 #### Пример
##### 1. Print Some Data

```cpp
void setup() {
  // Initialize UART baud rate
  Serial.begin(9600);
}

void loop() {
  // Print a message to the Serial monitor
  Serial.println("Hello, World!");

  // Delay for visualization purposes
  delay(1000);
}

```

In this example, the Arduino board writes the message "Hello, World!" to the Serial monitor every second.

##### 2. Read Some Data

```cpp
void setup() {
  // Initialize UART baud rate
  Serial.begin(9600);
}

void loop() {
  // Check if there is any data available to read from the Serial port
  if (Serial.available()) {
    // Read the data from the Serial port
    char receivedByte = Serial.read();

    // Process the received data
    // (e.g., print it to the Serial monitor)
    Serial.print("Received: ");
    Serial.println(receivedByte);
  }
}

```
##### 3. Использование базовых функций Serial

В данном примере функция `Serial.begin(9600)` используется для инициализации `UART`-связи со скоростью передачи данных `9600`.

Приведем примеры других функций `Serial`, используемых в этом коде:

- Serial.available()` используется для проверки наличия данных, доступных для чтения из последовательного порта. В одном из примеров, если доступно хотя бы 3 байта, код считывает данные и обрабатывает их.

TASK DIRECTIONS
In the listing, find every line containing the word "message" and list it.

FINAL ANSWER
  // Print a message to the Serial monitor
In this example, the Arduino board writes the message "Hello, World!" to the Serial monitor every second.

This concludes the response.